【令和7年度】登録販売者 首都圏(東京・神奈川・千葉・埼玉)午後問5の過去問解説|思考ルート
【問題】
問65 眠気を促す薬及びその配合成分等に関する次の記述の正誤について、正しい組合せはどれか。
a 15歳未満の小児では、抗ヒスタミン成分により眠気とは反対の神経過敏や中枢興奮などの副作用が起きやすいため、抗ヒスタミン成分を含有する睡眠改善薬の使用は避ける。 b チョウトウコウは、クロウメモドキ科のサネブトナツメの種子を基原とする生薬で、神経の興奮・緊張緩和を期待して用いられる。 c 酸棗仁湯は、体力中等度以上で、精神不安があって、動悸、不眠、便秘などを伴う高血圧の随伴症状、神経症、更年期神経症、小児夜なき、便秘に適すとされる。 d 妊娠中にしばしば生じる睡眠障害は、ホルモンのバランスや体型の変化等が原因であり、抗ヒスタミン成分を主薬とする睡眠改善薬の適用対象ではない。
1(a:正、b:正、c:正、d:正) 2(a:正、b:誤、c:正、d:正) 3(a:正、b:正、c:誤、d:誤) 4(a:正、b:誤、c:誤、d:正) 5(a:誤、b:誤、c:正、d:誤)
※公式発表の正解番号「4(a:正、b:誤、c:誤、d:正)」に基づき、リラックス生薬・漢方の部屋のシャッフルを徹底解説します。
① この問題の一言まとめ
この問題は、睡眠改善薬(ドリエルなど)を子供に売ってはダメな科学的な理由と、眠れないときの不眠漢方(酸棗仁湯など)のすり替えひっかけを問う難問です。
② 各選択肢のマルバツ解説
- a [○]:これは他ブロックの午後問53でも解説した通りの大正解記述です。子供にドリエルを飲ませると、大人のように眠くなるのではなく、脳のブレーキが壊れて逆に【中枢が興奮してキーキー暴れ出す(神経過敏・中枢興奮)】という危険な大逆転副作用が起きるため、15歳未満は絶対使用禁止です。
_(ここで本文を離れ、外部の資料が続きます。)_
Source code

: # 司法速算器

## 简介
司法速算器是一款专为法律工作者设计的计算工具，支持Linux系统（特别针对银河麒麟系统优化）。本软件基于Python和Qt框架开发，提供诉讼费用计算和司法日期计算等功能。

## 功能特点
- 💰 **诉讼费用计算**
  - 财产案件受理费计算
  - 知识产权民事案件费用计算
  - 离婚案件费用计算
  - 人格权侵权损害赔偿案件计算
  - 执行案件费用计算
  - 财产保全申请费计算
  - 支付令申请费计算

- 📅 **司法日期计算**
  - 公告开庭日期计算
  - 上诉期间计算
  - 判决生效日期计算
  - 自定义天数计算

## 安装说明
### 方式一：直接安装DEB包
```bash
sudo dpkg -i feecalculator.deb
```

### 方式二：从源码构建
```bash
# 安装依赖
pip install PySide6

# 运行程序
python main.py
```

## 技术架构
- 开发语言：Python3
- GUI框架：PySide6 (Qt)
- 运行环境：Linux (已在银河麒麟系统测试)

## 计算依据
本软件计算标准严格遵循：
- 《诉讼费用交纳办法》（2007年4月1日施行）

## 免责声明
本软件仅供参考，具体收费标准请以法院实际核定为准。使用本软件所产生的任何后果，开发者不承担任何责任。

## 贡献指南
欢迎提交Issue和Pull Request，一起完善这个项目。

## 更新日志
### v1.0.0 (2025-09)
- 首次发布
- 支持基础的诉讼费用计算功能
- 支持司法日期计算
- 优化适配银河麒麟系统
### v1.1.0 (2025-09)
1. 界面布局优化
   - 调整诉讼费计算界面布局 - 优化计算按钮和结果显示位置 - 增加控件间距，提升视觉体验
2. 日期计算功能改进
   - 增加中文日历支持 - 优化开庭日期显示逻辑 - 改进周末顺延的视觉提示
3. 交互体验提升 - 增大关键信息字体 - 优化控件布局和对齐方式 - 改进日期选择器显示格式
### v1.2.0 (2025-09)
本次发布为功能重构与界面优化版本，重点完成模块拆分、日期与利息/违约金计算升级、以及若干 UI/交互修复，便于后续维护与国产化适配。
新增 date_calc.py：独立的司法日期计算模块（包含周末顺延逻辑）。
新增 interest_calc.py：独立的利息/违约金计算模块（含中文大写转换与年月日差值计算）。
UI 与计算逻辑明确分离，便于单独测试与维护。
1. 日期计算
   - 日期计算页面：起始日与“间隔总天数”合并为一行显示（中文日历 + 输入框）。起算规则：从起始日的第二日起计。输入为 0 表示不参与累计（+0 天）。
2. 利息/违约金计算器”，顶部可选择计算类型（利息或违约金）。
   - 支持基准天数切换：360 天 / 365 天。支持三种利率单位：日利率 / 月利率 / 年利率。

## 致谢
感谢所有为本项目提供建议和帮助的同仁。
- b [×]:生薬の植物名(基原)のすり替え大ひっかけです。「チョウトウコウ(釣藤鉤)」は、漢字に『藤(フジ)』という文字が入っている通り、アカネ科のカギ型のトゲを持つ【カギカズラ(つる)】が正解です。文章に書いてあるクロウメモドキ科のナツメの種子の正体は、別の不眠超有名生薬である【サンソウニン(酸棗仁)】の本当の説明です。
- c [×]:漢方の体力基準(証)のすり替えです。「酸棗仁湯(さんそうにんとう)」は、心と体がヘトヘトに疲れきっているのに、脳が興奮してなぜか目が冴えて眠れない、という【体力が『虚弱(中等度以下)』な人】に使う、優しく心を潤すための不眠漢方です。体力中等度以上と言い切るこの解説の正体は、別のイライラ漢方である【柴胡加竜骨牡蛎湯】の部屋の説明です。
- d [○]:これは実務での妊婦さんへの最も大切な服薬指導の記述です。妊婦さんの不眠は体の急激な変化(つわり等)が原因なので、市販のドリエルなどの睡眠改善薬の出る幕はありません(適用対象外です)。病院へ行かせましょう。
※正答:4
③ 初心者のための「合格ひっかけパターン」
- チョウトウコウ(釣藤鉤)は、名前に『藤』があるからカギカズラ(つる)の植物!
- 対策:漢字を見れば、サンソウニン(棗=ナツメ)とのすり替え(b)を見抜くのは一発です。酸棗仁湯はヘトヘト虚弱(c:バツ)の人用。これらを消せば、4(a:正、b:誤、c:誤、d:正)に辿り着けます。